> **Provided records**:
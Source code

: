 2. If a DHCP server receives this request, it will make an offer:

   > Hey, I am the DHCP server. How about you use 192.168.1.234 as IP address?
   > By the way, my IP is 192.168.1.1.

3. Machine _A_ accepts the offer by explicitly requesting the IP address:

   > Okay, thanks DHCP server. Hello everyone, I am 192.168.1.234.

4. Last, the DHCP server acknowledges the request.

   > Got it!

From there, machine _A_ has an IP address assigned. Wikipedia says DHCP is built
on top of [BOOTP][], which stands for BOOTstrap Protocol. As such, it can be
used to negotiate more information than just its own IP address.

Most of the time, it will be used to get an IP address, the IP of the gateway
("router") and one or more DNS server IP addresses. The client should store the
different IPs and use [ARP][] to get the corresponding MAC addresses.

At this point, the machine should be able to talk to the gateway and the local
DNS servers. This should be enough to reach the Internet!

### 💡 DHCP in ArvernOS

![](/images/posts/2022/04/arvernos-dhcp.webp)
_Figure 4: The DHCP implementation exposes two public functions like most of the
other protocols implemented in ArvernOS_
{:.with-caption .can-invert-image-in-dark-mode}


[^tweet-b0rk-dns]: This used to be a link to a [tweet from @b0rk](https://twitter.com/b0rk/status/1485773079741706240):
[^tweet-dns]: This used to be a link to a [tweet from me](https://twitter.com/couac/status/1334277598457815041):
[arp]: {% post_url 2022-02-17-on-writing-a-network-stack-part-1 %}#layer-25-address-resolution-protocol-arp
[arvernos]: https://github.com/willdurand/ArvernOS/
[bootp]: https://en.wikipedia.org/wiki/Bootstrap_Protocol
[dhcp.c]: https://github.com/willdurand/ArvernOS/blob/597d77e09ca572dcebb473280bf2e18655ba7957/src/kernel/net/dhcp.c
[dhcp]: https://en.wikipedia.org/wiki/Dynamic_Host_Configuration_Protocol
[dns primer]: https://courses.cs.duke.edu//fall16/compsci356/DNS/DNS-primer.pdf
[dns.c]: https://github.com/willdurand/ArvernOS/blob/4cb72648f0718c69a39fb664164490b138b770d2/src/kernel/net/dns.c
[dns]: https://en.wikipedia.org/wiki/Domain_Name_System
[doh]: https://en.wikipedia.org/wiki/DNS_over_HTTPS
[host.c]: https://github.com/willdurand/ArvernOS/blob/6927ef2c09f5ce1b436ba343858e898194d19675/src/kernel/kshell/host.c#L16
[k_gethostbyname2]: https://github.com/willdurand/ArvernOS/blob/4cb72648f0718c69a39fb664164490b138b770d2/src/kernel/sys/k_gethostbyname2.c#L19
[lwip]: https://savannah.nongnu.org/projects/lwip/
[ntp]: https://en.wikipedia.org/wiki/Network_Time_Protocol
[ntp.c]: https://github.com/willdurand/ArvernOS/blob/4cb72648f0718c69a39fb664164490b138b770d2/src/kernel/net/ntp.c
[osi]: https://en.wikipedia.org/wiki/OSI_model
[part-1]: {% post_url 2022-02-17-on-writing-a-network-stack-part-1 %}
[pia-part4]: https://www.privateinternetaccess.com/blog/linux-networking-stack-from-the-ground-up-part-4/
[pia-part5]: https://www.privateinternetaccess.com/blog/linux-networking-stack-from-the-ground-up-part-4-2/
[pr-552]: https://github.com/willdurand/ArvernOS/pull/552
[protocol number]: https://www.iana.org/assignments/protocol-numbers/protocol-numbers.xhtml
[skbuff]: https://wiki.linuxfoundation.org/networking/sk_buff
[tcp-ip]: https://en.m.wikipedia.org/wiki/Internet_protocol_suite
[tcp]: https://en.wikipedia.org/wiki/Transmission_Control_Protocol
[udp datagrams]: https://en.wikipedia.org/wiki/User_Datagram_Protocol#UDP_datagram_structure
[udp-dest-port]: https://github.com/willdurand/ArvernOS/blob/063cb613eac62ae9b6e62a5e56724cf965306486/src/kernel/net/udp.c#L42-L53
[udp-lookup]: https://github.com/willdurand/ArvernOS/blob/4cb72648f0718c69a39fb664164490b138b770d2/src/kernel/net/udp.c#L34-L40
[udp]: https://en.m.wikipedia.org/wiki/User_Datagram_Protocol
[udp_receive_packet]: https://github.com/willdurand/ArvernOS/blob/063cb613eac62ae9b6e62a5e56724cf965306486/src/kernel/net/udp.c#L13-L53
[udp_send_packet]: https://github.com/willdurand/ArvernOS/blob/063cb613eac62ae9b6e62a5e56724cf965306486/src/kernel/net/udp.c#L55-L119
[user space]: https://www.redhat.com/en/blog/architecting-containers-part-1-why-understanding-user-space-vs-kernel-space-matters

> **Problem description**: Going back over the entries above, copy word for word every line from the one that has "like most of the" on through the one that has "[^tweet-b0rk-dns]: This used".

> **Task output**:
_Figure 4: The DHCP implementation exposes two public functions like most of the
other protocols implemented in ArvernOS_
{:.with-caption .can-invert-image-in-dark-mode}


[^tweet-b0rk-dns]: This used to be a link to a [tweet from @b0rk](https://twitter.com/b0rk/status/1485773079741706240):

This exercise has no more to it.